Factors Behind Valuation Adjustments
Narayan’s analysis also recalibrated valuations throughout Tesla’s operational segments. He elevated his robotaxi projection by 20% reflecting an expanded global fleet forecast, identifying it as Tesla’s most compelling long-term opportunity within a $4.2 trillion addressable market.
The humanoid robotics division experienced a downward revision. Narayan reduced this segment by approximately 40% after adjusting his U.S. market share projection from 50% down to 20%. Despite the cut, it still represents roughly 25% of his overall valuation model.
Energy storage similarly saw a 30% reduction, attributed to softer market conditions and intensifying competition pressuring profit margins — despite sustained demand growth from AI data center infrastructure.

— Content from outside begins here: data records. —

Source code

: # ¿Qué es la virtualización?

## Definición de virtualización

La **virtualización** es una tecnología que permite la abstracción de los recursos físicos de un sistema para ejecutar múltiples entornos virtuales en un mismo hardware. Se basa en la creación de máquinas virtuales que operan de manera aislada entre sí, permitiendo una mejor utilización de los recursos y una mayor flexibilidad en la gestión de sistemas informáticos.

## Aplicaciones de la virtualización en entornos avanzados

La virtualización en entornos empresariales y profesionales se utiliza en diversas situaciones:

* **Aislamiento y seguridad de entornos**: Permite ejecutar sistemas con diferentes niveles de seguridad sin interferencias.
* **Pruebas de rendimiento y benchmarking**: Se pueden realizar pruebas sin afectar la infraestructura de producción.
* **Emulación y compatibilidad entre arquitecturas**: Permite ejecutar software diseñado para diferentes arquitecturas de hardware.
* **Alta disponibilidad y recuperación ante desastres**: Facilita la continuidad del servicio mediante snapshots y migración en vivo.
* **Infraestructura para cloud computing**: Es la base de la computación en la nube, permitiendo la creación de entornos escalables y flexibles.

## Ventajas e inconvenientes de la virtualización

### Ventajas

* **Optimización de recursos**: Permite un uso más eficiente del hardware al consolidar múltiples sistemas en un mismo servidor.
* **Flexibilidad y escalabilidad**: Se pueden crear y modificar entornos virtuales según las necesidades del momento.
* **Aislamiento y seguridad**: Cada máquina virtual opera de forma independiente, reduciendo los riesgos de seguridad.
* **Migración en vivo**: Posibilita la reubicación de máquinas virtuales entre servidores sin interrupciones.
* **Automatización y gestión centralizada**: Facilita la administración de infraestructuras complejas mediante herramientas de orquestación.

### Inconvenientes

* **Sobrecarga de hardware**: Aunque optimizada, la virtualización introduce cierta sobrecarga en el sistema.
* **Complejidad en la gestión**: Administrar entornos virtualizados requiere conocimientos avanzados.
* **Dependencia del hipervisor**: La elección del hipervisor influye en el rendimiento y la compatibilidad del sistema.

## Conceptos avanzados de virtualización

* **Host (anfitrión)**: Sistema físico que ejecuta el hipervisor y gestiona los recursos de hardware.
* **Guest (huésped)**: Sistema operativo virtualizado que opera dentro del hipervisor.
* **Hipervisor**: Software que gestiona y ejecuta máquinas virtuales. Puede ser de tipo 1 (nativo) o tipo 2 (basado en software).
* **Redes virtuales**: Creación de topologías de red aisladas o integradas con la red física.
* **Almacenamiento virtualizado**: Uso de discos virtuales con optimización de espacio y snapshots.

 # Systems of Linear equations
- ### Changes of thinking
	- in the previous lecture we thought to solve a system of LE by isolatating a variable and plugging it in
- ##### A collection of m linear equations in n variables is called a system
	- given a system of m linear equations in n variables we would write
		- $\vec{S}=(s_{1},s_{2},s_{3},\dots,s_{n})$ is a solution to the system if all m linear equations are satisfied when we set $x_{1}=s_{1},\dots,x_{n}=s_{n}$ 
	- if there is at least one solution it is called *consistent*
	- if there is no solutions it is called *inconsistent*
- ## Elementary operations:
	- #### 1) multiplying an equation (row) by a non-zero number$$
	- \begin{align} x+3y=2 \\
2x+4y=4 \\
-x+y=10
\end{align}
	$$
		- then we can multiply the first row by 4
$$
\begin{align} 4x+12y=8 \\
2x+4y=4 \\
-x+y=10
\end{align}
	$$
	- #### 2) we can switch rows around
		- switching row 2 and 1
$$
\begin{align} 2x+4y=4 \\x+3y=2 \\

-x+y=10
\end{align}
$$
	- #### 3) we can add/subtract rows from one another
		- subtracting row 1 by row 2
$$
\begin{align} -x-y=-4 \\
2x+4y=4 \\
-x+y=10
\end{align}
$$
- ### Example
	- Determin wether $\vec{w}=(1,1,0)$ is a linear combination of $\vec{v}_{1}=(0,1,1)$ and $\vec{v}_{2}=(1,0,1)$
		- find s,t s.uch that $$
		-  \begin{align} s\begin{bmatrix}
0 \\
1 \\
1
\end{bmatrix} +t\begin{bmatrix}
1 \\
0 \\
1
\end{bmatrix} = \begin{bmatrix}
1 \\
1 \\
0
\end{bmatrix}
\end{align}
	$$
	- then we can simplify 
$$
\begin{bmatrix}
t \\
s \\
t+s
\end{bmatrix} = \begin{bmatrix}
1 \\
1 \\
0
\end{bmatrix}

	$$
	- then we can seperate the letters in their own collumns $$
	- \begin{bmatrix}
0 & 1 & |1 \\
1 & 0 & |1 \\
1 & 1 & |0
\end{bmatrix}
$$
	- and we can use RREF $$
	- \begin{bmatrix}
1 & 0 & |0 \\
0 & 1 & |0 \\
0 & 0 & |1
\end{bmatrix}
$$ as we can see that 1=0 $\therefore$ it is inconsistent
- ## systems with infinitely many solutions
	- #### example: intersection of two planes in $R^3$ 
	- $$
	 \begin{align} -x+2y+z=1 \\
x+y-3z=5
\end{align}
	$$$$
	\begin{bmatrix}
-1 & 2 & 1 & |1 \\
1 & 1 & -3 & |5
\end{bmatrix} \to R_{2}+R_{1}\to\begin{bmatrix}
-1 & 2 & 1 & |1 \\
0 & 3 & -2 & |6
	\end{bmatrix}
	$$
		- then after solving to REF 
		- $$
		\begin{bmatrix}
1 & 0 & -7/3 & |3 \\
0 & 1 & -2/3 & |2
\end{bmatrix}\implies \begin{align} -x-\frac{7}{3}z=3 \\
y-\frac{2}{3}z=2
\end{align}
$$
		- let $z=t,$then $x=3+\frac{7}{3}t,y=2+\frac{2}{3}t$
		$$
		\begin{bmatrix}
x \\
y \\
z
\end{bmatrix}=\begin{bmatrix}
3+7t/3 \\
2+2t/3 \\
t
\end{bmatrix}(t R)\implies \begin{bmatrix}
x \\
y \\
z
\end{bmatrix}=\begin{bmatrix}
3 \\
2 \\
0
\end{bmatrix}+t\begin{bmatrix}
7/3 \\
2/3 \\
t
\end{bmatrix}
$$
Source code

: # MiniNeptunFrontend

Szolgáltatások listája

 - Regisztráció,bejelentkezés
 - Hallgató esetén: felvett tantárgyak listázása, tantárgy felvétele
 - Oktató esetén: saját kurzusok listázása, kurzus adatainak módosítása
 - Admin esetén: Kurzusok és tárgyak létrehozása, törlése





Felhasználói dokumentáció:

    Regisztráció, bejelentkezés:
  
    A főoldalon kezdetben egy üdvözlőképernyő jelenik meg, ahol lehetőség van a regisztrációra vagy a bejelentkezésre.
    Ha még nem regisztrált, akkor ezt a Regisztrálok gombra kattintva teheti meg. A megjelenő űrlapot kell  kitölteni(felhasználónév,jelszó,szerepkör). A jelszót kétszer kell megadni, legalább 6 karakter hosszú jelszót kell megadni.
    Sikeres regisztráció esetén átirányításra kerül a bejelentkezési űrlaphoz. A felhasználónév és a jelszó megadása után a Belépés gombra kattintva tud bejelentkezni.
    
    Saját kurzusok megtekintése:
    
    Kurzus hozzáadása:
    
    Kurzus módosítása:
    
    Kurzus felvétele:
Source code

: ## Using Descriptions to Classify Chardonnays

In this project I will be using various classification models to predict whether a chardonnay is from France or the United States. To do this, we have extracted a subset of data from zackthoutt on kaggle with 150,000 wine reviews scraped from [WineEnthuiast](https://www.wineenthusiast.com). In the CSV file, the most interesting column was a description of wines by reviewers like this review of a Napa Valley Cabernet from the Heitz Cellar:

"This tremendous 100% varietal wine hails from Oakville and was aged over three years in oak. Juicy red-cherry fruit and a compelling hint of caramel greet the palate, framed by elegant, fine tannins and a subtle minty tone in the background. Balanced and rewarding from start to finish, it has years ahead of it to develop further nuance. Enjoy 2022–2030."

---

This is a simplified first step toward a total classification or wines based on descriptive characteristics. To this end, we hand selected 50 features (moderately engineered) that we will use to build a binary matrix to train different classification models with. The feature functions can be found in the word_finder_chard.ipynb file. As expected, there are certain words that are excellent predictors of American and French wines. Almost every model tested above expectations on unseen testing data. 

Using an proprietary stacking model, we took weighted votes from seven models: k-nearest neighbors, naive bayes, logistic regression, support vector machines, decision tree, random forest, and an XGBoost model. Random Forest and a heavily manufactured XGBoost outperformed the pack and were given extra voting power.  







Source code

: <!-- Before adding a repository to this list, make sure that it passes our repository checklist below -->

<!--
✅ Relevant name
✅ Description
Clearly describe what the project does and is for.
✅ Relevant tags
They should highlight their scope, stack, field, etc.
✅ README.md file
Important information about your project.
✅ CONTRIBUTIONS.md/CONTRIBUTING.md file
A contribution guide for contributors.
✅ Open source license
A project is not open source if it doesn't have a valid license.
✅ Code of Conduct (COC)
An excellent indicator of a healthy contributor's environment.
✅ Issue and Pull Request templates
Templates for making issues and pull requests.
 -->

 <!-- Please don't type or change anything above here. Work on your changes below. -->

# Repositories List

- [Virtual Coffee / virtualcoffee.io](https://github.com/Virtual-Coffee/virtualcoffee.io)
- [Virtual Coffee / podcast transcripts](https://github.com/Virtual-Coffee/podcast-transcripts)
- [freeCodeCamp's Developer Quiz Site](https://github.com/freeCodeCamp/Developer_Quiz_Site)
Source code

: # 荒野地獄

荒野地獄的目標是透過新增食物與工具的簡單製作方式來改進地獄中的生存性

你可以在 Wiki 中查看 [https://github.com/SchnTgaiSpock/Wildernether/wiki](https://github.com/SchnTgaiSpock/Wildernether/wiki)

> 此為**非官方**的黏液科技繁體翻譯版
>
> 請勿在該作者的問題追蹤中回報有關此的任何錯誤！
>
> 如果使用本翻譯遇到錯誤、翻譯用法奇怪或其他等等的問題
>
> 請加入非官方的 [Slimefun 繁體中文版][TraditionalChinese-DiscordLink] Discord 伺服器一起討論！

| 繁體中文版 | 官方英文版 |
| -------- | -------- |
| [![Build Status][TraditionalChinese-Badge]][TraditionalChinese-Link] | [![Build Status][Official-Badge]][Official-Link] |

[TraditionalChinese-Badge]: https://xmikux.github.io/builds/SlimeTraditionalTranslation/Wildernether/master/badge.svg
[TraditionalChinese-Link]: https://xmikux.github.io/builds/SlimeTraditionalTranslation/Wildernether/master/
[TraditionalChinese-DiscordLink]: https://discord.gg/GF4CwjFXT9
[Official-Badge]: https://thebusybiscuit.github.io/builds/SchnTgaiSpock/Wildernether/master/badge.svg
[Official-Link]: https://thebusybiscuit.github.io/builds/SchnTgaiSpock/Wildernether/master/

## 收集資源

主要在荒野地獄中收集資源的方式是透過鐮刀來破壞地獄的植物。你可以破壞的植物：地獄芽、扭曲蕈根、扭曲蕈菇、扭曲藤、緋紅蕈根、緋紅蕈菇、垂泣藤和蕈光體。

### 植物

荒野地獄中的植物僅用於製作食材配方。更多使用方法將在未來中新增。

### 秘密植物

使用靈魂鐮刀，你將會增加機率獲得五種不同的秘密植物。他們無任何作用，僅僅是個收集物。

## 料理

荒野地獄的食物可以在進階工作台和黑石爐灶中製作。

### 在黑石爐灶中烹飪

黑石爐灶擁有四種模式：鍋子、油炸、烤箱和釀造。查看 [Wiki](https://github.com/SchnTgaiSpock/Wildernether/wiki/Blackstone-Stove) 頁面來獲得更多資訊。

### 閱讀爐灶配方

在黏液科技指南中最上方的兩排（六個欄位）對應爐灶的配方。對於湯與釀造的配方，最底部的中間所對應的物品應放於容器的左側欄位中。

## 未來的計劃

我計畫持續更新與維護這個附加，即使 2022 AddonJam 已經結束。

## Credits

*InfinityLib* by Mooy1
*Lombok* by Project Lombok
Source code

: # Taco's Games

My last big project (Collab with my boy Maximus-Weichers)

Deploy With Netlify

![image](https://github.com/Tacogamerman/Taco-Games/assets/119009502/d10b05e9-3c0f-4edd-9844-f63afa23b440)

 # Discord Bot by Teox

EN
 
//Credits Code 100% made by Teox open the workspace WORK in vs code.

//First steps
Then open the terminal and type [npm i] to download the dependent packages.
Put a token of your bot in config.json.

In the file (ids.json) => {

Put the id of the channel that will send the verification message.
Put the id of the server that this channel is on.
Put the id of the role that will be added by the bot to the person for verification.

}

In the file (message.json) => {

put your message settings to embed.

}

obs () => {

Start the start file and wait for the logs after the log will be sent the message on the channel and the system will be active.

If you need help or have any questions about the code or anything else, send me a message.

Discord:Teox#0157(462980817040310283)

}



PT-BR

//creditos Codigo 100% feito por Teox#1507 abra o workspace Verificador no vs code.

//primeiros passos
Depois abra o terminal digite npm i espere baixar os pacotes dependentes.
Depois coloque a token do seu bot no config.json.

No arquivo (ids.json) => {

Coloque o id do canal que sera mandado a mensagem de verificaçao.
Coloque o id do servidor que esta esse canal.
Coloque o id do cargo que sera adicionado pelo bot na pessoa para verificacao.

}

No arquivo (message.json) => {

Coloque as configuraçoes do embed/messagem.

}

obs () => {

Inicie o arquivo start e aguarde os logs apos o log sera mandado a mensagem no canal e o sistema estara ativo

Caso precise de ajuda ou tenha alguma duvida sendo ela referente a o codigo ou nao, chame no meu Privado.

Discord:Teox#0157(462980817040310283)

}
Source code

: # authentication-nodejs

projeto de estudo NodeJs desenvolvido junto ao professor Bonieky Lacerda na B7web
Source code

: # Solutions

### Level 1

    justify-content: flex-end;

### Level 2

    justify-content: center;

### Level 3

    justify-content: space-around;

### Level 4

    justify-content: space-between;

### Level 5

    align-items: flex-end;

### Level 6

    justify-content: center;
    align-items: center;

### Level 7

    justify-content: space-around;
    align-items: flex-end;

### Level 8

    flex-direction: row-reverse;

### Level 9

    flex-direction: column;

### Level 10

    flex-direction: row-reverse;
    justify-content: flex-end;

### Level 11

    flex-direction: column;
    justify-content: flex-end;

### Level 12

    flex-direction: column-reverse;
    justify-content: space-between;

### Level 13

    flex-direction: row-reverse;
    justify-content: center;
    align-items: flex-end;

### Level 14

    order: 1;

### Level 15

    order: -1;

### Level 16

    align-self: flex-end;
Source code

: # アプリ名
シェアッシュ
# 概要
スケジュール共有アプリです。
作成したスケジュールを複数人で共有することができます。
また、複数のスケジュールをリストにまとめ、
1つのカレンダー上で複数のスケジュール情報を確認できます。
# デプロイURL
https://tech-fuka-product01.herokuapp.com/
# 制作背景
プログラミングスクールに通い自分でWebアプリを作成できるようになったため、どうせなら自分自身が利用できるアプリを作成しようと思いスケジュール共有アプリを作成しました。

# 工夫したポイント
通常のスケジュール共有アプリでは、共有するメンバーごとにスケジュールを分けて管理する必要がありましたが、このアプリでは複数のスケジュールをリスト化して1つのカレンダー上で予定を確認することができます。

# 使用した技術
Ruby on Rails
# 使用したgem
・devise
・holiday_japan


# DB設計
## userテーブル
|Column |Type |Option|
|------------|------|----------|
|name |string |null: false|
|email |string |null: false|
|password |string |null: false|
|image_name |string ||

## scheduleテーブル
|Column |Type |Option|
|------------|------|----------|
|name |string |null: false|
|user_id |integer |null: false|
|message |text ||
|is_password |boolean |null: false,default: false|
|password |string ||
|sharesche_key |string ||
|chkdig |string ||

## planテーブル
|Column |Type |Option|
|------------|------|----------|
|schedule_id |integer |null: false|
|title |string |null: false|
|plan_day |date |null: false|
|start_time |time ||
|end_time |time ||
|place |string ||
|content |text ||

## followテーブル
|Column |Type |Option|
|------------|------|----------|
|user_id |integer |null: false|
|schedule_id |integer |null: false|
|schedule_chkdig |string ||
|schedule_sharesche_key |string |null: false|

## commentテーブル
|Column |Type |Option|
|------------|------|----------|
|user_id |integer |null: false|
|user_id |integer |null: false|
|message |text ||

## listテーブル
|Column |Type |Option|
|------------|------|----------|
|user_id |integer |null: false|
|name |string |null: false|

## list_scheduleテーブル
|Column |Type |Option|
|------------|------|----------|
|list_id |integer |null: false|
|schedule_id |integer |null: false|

JPMorgan Adopts Conservative Stance
JPMorgan’s Rajat Gupta recognized the merger concept has theoretical merit, characterizing a potential combination as “strategically coherent on paper.” Tesla contributes electric vehicles, battery technology, autonomous driving software, and robotics capabilities. SpaceX delivers rocket systems, Starlink connectivity, satellite infrastructure, and defense-oriented technologies.
Combined, the resulting organization would resemble a comprehensive industrial technology platform rather than two discrete companies.
However, Gupta stopped short of issuing a buy recommendation. He identified considerable regulatory and jurisdictional barriers, with China emerging as the primary complication. Tesla maintains substantial manufacturing operations and sales presence in the Chinese market. SpaceX, conversely, operates in sensitive satellite and defense-related domains that could trigger challenging approval processes in Beijing.
Gupta maintained his Hold rating on Tesla.
The prevailing Wall Street consensus supports this cautious outlook. Among analysts covering TSLA over the past three months, 10 recommend Buy, 15 suggest Hold, and three advise Sell. The consensus price target stands at $399.71 — indicating modest downside from present levels.
TSLA traded lower in Wednesday’s pre-market session.